The Networked Information Solutions Division, established in February, positions the big Virginia-based corporation to better help the U.S. military achieve a goal it calls JADC2, said local Northrop Grumman executive Ian Reynolds.
“We hear a lot about integrating any sensor with any shooter across all domains,” said Northrop Grumman executive Jenna Paukstis. “We’re enabling that integration by brining innovative capabilities and accelerated timelines.”
The corporation’s advanced radio system work takes place at two Northrop Grumman campuses: Rancho Carmel, near Rancho Bernardo in inland North County, and Spectrum Center in Kearny Mesa.

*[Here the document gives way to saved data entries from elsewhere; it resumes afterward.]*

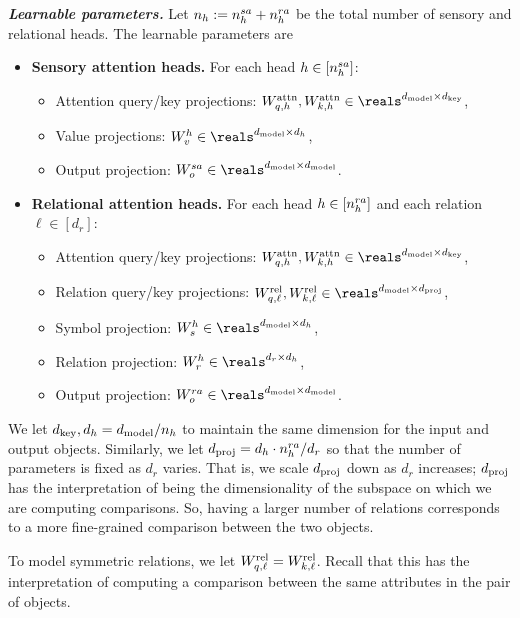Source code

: \textit{\textbf{Learnable parameters.}} Let $n_h := \nhsa + \nhra$ be the total number of sensory and relational heads. The learnable parameters are
\begin{itemize}[left=5pt]
    \item \textbf{Sensory attention heads.} For each head $h \in [\nhsa]$:
    \begin{itemize}[label=$\circ$]
        \item Attention query/key projections: $\Wqattnn{h}, \Wkattnn{h} \in \reals^{\dmodel \times \dkey}$, 
        \item Value projections: $W_v^h \in \reals^{\dmodel \times d_h}$,
        \item Output projection: $W_o^{sa} \in \reals^{\dmodel \times \dmodel}$.
    \end{itemize}
    \item \textbf{Relational attention heads.} For each head $h \in [\nhra]$ and each relation $\ell \in [d_r]$:
    \begin{itemize}[label=$\circ$]
        \item Attention query/key projections: $\Wqattnn{h}, \Wkattnn{h} \in \reals^{\dmodel \times \dkey}$,
        \item Relation query/key projections: $\Wqrell{\ell}, \Wkrell{\ell} \in \reals^{\dmodel \times \dproj}$,
        \item Symbol projection: $W_s^h \in \reals^{\dmodel \times d_h}$,
        \item Relation projection: $W_r^h \in \reals^{d_r \times d_h}$,
        \item Output projection: $W_o^{ra} \in \reals^{\dmodel \times \dmodel}$.
    \end{itemize}
\end{itemize}
We let $\dkey, d_h = \dmodel / n_h$ to maintain the same dimension for the input and output objects. Similarly, we let $\dproj = d_h \cdot \nhra / d_r$ so that the number of parameters is fixed as $d_r$ varies. That is, we scale $\dproj$ down as $d_r$ increases; $\dproj$ has the interpretation of being the dimensionality of the subspace on which we are computing comparisons. So, having a larger number of relations corresponds to a more fine-grained comparison between the two objects.

To model symmetric relations, we let $\Wqrell{\ell} = \Wkrell{\ell}$. Recall that this has the interpretation of computing a comparison between the same attributes in the pair of objects.

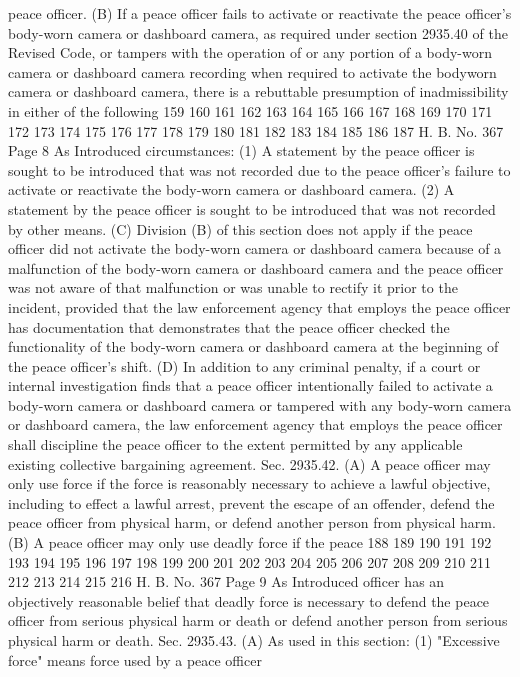 peace officer.
(B) If a peace officer fails to activate or reactivate the
peace officer's body-worn camera or dashboard camera, as
required under section 2935.40 of the Revised Code, or tampers
with the operation of or any portion of a body-worn camera or
dashboard camera recording when required to activate the bodyworn camera or dashboard camera, there is a rebuttable
presumption of inadmissibility in either of the following
159
160
161
162
163
164
165
166
167
168
169
170
171
172
173
174
175
176
177
178
179
180
181
182
183
184
185
186
187
H. B. No. 367 Page 8
As Introduced
circumstances:
(1) A statement by the peace officer is sought to be
introduced that was not recorded due to the peace officer's
failure to activate or reactivate the body-worn camera or
dashboard camera.
(2) A statement by the peace officer is sought to be
introduced that was not recorded by other means.
(C) Division (B) of this section does not apply if the
peace officer did not activate the body-worn camera or dashboard
camera because of a malfunction of the body-worn camera or
dashboard camera and the peace officer was not aware of that
malfunction or was unable to rectify it prior to the incident,
provided that the law enforcement agency that employs the peace
officer has documentation that demonstrates that the peace
officer checked the functionality of the body-worn camera or
dashboard camera at the beginning of the peace officer's shift.
(D) In addition to any criminal penalty, if a court or
internal investigation finds that a peace officer intentionally
failed to activate a body-worn camera or dashboard camera or
tampered with any body-worn camera or dashboard camera, the law
enforcement agency that employs the peace officer shall
discipline the peace officer to the extent permitted by any
applicable existing collective bargaining agreement.
 Sec. 2935.42. (A) A peace officer may only use force if
the force is reasonably necessary to achieve a lawful objective,
including to effect a lawful arrest, prevent the escape of an
offender, defend the peace officer from physical harm, or defend
another person from physical harm.
(B) A peace officer may only use deadly force if the peace
188
189
190
191
192
193
194
195
196
197
198
199
200
201
202
203
204
205
206
207
208
209
210
211
212
213
214
215
216
H. B. No. 367 Page 9
As Introduced
officer has an objectively reasonable belief that deadly force
is necessary to defend the peace officer from serious physical
harm or death or defend another person from serious physical
harm or death.
 Sec. 2935.43. (A) As used in this section:
(1) "Excessive force" means force used by a peace officer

The work builds on a 60-year heritage of designing, developing and delivering end-to-end advanced networking capabilities for U.S. and allied forces in San Diego.
The Networked Information Solutions Division will meld cyber-secure communications, networking, advanced processing, information assurance and other disruptive technologies. “We’re bringing these mission system capabilities together in really purposeful way,” said Paukstis, who is vice president at the communication solutions business unit.
The goal is to provide a decisive advantage over what the military calls its near peer threat, meaning countries such as China and Russia. A second goal is to make an “internet of military things” a reality, Paukstis said. That is the battlefield equivalent of the internet of things, a set of objects capable of remote control, and able to use the internet to report on conditions around themselves.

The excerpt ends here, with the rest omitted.